The celebration will include daily events throughout the county all during May, an artisitc potpourri of music, theater, arts exhibits, historical tours and festivals. There are more than a hundred events scheduled in all; most are free, and the rest are inexpensive.

The celebration is sponsored by the county planning and economic deveopment department and the private Prince George's Travel Promotion Council in cooperation with the Parks Department arts division, the Maryland-National Capital Park and Planning Commission and the county arts community.

"Businesses see [the celebration] as a good way of promoting Prince George's County, as a way of promoting their own interests," says Kate Hedberg, special assistant for cultural affairs in the Prince George's County public planning and economic development department.

Charles Dilton, chairman of the county's Economic Development Advisory Committee and president of Fedco Systems, an architectural engineering firm, agrees that a strong arts program helps a community's development, particularly in attracting new businesses to the county.

"More business typically is good for all business," Dillon says in explaining local companies' interest in enhancing the arts sector as an inducement to new and relocating businesses."Markets get generateds when things are going on."

The county is spending $11,375 on the program, and the nonprofit travel council is contributing $7,000. Business is not contributing money to the celebration but helped in its planning, and Giant Food and Suburban Trust distributed the schedule of events.

Local companies have been skeptical, however, of one specific goal of the celebration -- development of a county arts council -- Hedberg says. The council is envisioned as a private, nonprofit organization to coordinate fund raising and promotion of the arts. Montgomery and Fairfax counties already have such a group, she said.

The celebration should help focus more business attention on the value of such a group to the community, she adds.

John Rhoads, executive vice president of the Prince George's Chamber of Commerce, says that businesses have taken a "cautious, slow approach" to the arts council basically because they fear it could become just another group to hit them up for money.

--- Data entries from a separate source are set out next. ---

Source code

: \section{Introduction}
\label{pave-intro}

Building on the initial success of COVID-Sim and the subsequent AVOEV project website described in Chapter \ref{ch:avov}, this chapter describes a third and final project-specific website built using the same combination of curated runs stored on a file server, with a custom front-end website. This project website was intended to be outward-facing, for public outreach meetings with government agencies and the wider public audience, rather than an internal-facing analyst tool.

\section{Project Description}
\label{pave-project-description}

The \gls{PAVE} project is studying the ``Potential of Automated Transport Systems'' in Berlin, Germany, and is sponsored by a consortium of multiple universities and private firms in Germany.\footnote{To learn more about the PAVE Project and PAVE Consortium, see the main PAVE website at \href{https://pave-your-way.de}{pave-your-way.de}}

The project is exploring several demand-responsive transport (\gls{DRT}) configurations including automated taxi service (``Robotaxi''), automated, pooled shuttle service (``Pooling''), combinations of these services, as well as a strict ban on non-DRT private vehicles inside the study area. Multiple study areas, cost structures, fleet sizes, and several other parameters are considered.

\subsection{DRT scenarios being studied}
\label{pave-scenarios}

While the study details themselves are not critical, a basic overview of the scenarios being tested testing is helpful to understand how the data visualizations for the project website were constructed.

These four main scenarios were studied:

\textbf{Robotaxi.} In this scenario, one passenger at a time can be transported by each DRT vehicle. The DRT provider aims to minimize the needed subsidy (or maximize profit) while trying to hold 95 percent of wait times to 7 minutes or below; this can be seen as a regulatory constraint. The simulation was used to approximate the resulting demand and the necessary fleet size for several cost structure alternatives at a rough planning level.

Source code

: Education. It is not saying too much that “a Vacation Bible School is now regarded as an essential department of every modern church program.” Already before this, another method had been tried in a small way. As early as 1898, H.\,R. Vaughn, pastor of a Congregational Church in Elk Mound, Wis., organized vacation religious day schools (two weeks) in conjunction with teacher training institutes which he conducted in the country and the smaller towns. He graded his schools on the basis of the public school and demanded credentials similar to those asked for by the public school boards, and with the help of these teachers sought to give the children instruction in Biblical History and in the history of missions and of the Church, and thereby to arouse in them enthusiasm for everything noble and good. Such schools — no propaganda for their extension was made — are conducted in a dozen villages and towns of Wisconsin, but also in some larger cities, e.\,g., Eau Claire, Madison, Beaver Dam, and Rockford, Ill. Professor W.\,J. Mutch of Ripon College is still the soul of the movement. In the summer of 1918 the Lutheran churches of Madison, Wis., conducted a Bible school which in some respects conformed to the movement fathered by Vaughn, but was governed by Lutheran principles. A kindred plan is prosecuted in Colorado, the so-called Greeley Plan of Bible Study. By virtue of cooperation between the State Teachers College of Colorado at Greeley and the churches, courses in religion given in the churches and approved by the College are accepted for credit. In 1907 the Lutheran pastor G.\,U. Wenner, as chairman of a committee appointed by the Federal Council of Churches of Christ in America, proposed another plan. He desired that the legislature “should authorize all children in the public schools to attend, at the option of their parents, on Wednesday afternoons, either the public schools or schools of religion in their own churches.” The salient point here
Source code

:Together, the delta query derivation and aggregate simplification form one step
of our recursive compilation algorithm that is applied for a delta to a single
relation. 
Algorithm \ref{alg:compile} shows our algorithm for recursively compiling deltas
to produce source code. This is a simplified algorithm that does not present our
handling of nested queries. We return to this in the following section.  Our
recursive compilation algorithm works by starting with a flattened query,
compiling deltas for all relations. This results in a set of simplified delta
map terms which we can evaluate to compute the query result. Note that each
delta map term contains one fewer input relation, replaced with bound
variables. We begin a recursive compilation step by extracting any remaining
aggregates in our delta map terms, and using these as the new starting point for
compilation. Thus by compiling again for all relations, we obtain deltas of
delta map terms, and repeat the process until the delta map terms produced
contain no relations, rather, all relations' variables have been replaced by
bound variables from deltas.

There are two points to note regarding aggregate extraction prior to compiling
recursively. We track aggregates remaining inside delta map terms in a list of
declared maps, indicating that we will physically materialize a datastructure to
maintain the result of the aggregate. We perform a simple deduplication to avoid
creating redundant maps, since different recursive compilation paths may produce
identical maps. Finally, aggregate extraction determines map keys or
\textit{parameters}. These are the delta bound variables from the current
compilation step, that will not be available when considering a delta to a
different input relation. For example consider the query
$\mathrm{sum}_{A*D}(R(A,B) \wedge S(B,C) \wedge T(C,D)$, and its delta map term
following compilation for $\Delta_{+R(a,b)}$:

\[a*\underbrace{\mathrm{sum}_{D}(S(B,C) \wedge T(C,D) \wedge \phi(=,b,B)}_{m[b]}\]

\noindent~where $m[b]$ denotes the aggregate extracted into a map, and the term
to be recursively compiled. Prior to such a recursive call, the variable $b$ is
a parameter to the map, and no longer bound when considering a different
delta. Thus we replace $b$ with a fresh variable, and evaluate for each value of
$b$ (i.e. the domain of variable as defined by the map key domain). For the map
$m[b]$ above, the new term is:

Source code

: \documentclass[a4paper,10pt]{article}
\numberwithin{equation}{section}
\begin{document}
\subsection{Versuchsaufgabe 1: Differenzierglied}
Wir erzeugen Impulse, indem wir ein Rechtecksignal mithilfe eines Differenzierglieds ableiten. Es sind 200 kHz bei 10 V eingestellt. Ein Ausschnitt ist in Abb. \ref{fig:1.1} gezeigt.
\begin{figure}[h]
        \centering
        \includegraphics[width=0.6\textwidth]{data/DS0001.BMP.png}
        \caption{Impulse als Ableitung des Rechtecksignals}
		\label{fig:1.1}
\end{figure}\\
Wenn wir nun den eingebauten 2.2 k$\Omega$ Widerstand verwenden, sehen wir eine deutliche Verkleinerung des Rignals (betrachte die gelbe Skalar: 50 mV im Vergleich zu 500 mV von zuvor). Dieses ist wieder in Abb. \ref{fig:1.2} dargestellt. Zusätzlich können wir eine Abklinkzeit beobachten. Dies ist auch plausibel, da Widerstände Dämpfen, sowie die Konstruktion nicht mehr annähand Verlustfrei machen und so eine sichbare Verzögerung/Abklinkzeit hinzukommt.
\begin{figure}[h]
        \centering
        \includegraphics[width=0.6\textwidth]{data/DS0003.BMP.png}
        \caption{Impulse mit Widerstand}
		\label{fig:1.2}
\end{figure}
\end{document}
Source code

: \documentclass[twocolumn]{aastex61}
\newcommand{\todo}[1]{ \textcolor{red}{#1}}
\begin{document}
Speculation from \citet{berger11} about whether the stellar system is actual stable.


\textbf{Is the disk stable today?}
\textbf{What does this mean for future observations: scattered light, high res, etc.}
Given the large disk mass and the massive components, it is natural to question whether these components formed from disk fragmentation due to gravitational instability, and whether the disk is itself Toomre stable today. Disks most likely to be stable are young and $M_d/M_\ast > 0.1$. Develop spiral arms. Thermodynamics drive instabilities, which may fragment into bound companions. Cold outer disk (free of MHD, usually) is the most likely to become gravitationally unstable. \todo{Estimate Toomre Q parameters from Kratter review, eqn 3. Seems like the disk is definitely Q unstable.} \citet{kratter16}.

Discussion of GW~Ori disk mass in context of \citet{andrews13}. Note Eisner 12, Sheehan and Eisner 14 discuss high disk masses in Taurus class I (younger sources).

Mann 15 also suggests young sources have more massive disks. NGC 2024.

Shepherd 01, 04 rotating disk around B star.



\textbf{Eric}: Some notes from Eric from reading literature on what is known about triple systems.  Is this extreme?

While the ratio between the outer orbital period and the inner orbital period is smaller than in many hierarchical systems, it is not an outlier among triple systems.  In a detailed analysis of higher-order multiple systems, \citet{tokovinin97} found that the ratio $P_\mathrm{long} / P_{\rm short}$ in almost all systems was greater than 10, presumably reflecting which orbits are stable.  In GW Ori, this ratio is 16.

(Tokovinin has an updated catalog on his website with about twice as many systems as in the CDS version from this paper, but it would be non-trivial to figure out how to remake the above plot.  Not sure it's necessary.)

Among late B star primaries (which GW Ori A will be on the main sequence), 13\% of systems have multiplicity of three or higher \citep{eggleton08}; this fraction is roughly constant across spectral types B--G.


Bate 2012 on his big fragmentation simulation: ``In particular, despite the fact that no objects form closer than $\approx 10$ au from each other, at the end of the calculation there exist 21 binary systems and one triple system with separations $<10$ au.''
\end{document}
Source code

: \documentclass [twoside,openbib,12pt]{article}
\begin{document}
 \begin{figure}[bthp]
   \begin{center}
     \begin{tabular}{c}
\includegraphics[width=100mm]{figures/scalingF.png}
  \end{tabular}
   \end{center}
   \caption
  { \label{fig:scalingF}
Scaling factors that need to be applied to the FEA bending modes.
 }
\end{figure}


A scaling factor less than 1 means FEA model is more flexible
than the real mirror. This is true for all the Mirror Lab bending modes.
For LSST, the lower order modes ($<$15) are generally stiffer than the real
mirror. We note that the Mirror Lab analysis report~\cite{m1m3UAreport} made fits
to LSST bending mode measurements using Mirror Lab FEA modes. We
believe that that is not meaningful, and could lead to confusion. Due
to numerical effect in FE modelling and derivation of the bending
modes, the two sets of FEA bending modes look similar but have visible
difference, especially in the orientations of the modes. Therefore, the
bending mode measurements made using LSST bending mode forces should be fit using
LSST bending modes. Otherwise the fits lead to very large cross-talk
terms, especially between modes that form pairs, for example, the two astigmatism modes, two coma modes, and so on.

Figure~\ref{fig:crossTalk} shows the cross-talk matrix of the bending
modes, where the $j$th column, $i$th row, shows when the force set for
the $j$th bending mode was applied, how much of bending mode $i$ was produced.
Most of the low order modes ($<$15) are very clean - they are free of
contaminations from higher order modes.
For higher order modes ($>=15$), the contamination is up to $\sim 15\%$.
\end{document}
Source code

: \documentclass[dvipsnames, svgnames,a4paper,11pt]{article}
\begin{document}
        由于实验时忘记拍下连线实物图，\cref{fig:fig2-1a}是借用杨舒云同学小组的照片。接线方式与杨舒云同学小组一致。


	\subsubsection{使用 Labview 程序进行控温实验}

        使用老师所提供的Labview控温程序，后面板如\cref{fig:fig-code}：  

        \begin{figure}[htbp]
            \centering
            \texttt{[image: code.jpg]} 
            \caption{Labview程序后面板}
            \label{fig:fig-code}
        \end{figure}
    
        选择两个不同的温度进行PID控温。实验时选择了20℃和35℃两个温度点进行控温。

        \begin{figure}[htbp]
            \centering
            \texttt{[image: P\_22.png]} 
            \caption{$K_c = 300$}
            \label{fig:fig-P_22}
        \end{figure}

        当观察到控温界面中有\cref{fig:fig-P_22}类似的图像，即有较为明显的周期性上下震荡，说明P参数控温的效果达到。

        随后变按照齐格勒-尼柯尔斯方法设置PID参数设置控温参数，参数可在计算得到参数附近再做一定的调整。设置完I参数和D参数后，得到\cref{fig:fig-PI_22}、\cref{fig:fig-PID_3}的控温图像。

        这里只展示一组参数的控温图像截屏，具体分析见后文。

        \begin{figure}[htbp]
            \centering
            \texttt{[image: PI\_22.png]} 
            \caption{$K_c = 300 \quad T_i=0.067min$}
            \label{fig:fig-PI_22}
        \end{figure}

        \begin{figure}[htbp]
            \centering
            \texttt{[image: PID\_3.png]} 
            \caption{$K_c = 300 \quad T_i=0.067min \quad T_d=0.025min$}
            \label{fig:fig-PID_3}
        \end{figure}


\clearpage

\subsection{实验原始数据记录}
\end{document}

Businesses slowly are coming around to the idea, however, when it is made clear that the council would coordinate all fund-raising efforts for the arts, not become a new, better organized pest, he adds.

Hedberg says the council would look to business people who are interested in the arts for members, and they probably would be paid. "Volunteerism is really changing a lot," she says. "You don't find that [high] level of dedication anymore."

Someone with a business background would be more likely to have organizational abilities needed for fund raising and would have access to a variety of elements of the community, Hedberg indicates. This would make it easier to pull together the elements needed for a strong promotion of the arts, she says.

The first of the festivals was held Saturday at the Hard Bargain Farm in Accokeek. For those who forget just how rural Prince George's County can be, the ride past fields of grazing cows to the farm and environmental study area is a pleasant reminder. At the farm, families with children in bright-colored jackets ate cotton candy and watched how pioneers made wood spikes for building their homes.

Across the county at the University of Maryland, an eclectic schedule of entertainment was being performed in different spots the same day: a recital by the Carpathian Greeks of Baltimore, a pops concert by the university's Concert Band and a piano recital. In the evening, there were performances of Agatha Christie's. "The Mouse Trap" at Bowie Senior High School, "Oklahoma" at the Publick Playhouse in Cheverly and "Who's Life Is It Anyway?" at the Queen Anne Theatre in Largo.

In addition to this were art exhibits, some of which last all month, and periodic tours of such places as the NASA/Goddard Space Flight Center, the Belair Stable Museum and Fort Washington Park on the Potomac, the oldest fort built to protect the capital.

The day's events were fairly typical of the kinds which will be held throughout the month. Other special programs include geneology seminars for beginners, book discussions and "a multimedia program on historic Laurel."

Dillon stressed that local companies are well aware of "the need to assume a sense of responsibility for the arts" and said they contribute a great deal already to a multitude of artistic endeavors.

"The business community has a strong interest in the arts," Dillon said. "In terms of marketing the county [for new businesses], the arts are equally important as talking about what kind of roads we have."